我正在尝试使用Spark ML Lib中指定的技术实现Jaccard相似性。我有一个用户和项目的数据框。相似度得分为零,我得到错误的结果。我做错了什么?
from pyspark.sql.functions import *
from pyspark.sql.types import *
from pyspark.ml.linalg import SparseVector, DenseVector
from pyspark.ml.feature import MinHashLSH
from pyspark.ml.linalg import Vectors
from pyspark.sql import Row
from pyspark.ml.feature import VectorAssembler
df = sc.parallelize([ \
Row(CUST_ID=1, ITEM_ID=1),\
Row(CUST_ID=1, ITEM_ID=2),\
Row(CUST_ID=2, ITEM_ID=1),\
Row(CUST_ID=2, ITEM_ID=2),\
Row(CUST_ID=2, ITEM_ID=3)
]).toDF()
dfpivot=(df
.groupBy("CUST_ID").pivot("ITEM_ID").count().na.fill(0)
)
input_cols = [x for x in dfpivot.columns if x !="CUST_ID"]

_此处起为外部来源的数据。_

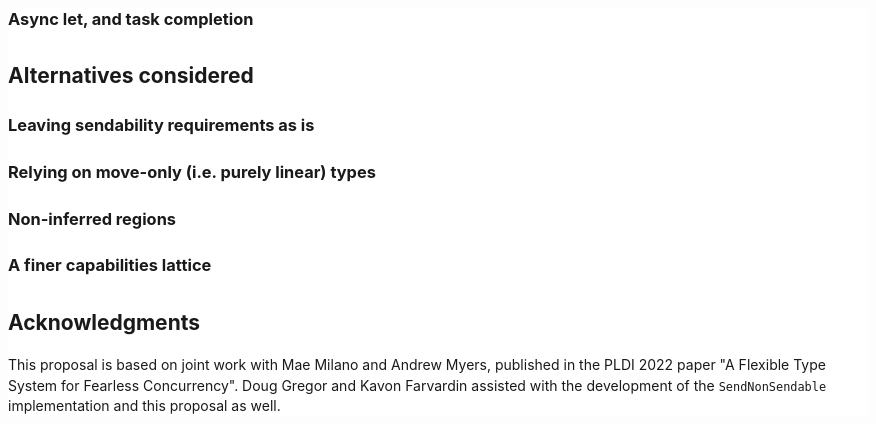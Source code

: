 ### Async let, and task completion

## Alternatives considered

### Leaving sendability requirements as is

### Relying on move-only (i.e. purely linear) types

### Non-inferred regions

### A finer capabilities lattice

## Acknowledgments

This proposal is based on joint work with Mae Milano and Andrew Myers, published in the PLDI 2022 paper "A Flexible Type System for Fearless Concurrency". Doug Gregor and Kavon Farvardin assisted with the development of the `SendNonSendable` implementation and this proposal as well.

dfassembler1 = (VectorAssembler(inputCols=input_cols, outputCol="features")
.transform(dfpivot)
.select("CUST_ID", "features"))
mh = MinHashLSH(inputCol="features", outputCol="hashes", numHashTables=3)
model = mh.fit(dfassembler)
# Feature Transformation
print("The hashed dataset where hashed values are stored in the column
'散列':“) model.transform(dfassembler).show(3,假)
dfA=dfassembler
dfB=dfassembler
print("Approximately joining dfA and dfB on distance smaller than 0.6:")
model.approxSimilarityJoin(dfA, dfB, 0.3, distCol="JaccardDistance")\
.select(col("datasetA.CUST_ID").alias("idA"),
col("datasetB.CUST_ID").alias("idB"),
col("JaccardDistance")).show()
Approximately joining dfA and dfB on distance smaller than 0.6:
+---+---+---------------+
+---+---+---------------+
|idA|idB|JaccardDistance|
+---+---+---------------+
| 1| 1| 0.0|
| 2| 2| 0.0|
+---+---+---------------+
答案 0 :(得分:0)
实际上JaccardDistance是距离得分,相似度得分为1-JaccardDistance。在你的情况下,idA和idB是同一对。所以相似度为1. JaccardDistance = 0。